**What you have to do:** Which of the lines in the data below contain the string "creation"? Copy each of them.

Stored data entries
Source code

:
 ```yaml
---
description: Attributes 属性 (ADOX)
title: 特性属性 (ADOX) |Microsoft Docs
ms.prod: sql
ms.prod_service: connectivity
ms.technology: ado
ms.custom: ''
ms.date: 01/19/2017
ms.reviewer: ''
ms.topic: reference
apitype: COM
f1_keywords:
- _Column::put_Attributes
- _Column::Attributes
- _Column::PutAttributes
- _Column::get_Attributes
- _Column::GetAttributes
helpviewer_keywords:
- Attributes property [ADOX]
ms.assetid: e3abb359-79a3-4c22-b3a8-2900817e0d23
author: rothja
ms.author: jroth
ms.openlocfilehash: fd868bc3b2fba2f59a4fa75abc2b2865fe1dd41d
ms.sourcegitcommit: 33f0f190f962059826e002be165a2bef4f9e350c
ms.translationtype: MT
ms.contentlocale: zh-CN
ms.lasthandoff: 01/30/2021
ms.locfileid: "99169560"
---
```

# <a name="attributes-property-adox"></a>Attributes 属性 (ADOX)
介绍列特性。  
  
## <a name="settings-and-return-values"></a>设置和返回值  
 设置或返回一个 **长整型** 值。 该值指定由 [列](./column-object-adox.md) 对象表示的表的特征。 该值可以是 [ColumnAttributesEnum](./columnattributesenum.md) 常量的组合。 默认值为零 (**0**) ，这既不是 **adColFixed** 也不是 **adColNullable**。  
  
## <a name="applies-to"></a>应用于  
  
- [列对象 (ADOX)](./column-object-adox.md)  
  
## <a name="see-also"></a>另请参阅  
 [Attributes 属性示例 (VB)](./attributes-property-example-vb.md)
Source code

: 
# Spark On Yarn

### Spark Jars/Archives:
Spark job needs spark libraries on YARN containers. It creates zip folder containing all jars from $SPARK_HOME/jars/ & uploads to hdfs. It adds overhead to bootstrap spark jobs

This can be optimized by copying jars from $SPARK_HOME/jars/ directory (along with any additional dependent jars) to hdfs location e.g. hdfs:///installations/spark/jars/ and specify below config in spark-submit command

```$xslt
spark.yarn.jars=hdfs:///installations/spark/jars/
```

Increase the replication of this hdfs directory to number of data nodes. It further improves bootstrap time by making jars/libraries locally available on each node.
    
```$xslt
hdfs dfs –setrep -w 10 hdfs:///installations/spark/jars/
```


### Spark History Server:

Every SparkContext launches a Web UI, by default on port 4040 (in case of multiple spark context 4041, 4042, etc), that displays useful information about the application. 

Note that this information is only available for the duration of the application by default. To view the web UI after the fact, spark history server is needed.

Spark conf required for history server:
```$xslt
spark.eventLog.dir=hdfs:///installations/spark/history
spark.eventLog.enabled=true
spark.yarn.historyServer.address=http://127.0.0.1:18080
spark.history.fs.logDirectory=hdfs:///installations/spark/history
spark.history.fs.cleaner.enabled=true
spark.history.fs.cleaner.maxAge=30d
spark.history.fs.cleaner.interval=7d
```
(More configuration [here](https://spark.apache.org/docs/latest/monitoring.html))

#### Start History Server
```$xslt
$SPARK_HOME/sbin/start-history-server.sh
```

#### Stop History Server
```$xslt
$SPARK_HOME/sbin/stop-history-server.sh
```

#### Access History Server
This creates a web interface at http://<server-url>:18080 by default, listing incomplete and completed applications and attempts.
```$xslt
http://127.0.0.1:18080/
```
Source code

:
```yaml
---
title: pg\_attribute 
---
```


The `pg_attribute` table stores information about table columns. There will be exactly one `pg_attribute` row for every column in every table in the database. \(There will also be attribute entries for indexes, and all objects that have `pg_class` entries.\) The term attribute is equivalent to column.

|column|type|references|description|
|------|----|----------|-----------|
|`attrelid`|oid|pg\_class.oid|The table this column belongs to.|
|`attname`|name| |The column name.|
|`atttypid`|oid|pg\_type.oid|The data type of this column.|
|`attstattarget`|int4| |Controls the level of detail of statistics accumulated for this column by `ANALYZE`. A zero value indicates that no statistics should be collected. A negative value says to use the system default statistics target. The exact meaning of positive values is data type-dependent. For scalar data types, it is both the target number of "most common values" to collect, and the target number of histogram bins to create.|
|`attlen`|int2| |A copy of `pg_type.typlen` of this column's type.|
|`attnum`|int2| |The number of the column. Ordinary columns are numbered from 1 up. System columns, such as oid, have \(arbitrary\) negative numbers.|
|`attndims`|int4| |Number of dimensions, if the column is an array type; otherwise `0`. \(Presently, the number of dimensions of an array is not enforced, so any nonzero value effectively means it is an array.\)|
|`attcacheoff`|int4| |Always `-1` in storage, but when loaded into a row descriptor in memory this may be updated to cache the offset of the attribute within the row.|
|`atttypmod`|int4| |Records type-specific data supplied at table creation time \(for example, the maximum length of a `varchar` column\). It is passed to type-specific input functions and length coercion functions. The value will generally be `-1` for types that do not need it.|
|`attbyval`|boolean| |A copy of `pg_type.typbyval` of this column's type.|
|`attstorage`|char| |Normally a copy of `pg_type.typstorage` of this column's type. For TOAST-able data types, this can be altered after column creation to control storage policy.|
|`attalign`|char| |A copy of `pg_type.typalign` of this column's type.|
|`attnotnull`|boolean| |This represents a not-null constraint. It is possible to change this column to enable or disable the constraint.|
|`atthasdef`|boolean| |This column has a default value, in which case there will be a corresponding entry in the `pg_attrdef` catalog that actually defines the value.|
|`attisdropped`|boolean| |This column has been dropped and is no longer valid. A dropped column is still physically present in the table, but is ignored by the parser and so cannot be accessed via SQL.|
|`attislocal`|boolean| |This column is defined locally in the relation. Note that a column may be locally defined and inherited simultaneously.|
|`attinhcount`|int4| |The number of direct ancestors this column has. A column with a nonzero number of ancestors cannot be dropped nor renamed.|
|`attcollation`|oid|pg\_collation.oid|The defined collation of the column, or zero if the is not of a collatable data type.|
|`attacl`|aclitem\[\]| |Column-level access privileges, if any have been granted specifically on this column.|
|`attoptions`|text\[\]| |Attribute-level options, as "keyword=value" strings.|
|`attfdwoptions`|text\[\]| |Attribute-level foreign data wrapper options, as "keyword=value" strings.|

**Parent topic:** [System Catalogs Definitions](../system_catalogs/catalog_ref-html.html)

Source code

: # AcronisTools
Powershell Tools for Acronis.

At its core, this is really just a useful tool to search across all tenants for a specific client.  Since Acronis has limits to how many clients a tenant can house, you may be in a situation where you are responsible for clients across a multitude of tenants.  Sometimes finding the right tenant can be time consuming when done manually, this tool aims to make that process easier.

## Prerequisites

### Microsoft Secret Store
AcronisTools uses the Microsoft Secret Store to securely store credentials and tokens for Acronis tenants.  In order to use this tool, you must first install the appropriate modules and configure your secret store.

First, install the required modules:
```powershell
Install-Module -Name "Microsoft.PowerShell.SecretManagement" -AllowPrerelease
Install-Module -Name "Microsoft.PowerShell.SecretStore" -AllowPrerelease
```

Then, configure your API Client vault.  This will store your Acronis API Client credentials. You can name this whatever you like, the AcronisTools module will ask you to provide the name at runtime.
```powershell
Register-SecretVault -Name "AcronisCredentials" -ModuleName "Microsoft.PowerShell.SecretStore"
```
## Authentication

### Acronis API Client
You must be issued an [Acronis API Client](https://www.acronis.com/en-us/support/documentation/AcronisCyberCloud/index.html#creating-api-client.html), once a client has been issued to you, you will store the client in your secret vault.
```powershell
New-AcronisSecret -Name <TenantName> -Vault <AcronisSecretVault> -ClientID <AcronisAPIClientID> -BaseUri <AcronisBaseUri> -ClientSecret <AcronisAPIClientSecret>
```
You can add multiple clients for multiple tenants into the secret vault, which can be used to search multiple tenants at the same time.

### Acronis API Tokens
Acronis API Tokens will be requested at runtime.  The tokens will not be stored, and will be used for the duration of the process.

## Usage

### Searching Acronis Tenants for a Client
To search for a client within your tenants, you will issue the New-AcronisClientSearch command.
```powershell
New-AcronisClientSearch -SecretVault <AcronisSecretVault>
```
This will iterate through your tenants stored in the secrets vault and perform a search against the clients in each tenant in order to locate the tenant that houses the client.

**Exercise response:**
|`atttypmod`|int4| |Records type-specific data supplied at table creation time \(for example, the maximum length of a `varchar` column\). It is passed to type-specific input functions and length coercion functions. The value will generally be `-1` for types that do not need it.|
|`attstorage`|char| |Normally a copy of `pg_type.typstorage` of this column's type. For TOAST-able data types, this can be altered after column creation to control storage policy.|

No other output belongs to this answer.